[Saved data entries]
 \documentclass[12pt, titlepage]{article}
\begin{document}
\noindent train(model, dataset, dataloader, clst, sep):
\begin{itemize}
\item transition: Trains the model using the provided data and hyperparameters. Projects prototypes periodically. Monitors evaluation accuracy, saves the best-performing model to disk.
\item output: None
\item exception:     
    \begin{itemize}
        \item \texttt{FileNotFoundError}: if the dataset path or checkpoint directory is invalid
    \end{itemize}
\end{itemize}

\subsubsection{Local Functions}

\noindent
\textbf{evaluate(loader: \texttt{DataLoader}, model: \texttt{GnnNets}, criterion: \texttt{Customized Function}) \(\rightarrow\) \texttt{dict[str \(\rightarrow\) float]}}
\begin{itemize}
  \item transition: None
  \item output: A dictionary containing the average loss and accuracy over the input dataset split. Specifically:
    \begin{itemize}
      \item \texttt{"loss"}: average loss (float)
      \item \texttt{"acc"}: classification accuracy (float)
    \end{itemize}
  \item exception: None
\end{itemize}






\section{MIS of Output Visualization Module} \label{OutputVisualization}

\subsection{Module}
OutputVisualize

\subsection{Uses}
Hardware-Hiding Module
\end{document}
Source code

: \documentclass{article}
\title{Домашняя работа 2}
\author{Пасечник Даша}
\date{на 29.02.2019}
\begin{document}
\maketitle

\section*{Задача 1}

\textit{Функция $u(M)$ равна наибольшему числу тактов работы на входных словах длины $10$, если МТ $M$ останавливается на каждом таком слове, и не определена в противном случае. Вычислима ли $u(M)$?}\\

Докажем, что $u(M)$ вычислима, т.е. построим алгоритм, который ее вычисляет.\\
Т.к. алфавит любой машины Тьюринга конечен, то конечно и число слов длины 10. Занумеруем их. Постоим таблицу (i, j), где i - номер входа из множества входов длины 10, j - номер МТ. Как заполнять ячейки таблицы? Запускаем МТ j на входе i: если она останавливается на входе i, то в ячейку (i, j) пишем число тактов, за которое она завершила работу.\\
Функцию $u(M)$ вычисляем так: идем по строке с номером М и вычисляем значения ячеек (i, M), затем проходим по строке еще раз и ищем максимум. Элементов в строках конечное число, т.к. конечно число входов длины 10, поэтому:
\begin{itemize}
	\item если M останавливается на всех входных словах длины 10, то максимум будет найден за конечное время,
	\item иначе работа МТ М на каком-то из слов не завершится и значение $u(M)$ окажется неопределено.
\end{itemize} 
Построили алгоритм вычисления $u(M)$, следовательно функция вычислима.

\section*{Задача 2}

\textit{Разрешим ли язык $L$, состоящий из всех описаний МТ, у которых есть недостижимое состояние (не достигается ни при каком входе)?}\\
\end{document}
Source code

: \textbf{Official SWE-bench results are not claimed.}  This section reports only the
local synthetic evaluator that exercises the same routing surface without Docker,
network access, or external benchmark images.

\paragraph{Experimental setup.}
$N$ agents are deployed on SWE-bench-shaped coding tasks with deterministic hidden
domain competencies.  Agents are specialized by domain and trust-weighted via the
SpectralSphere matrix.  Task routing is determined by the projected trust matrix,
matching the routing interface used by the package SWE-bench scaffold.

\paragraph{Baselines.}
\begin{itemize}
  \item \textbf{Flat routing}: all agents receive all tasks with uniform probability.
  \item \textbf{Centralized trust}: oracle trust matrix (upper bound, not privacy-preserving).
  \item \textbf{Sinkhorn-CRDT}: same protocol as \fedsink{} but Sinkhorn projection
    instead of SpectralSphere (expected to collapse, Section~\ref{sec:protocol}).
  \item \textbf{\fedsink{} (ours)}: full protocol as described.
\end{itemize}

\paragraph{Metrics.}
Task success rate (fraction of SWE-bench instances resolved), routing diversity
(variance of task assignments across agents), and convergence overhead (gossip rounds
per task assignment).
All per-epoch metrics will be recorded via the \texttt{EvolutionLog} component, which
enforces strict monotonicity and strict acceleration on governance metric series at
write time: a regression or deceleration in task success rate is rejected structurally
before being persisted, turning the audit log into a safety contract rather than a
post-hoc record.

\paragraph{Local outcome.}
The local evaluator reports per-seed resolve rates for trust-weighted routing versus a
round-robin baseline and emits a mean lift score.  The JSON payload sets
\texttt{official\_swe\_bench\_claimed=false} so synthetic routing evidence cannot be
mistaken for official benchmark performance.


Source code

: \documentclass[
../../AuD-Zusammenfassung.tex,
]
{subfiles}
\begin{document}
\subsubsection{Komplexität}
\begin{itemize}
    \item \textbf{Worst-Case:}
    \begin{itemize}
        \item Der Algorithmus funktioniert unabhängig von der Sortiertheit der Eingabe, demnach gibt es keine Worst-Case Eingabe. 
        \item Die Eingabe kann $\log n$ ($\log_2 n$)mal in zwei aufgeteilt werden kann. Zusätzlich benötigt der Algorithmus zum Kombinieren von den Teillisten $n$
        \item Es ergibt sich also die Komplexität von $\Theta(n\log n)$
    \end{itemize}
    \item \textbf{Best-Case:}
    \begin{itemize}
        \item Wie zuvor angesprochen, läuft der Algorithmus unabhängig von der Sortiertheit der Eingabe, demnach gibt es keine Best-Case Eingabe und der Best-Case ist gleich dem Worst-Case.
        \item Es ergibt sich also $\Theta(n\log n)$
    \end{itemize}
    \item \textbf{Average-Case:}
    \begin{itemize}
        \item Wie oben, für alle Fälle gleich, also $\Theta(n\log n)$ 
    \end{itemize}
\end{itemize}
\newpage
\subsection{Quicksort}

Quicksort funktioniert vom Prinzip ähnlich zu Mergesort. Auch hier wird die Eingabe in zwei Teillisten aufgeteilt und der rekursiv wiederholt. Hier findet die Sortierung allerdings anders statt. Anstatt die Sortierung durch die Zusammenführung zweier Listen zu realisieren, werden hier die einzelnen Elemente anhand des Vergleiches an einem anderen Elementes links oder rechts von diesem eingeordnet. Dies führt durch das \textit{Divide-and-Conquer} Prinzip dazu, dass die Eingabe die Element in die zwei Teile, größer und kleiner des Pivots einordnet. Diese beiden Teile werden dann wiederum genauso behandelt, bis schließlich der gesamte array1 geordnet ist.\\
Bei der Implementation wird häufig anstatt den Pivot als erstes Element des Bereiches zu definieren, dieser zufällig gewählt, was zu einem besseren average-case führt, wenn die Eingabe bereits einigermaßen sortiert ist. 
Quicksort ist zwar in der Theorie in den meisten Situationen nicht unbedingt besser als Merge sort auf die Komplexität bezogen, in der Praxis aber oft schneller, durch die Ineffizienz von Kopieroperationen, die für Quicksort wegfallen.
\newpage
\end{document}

*What to do*
Going through the records, work out how many lines contain the word "routing". Please answer with the number only.

*Solution to the problem*
7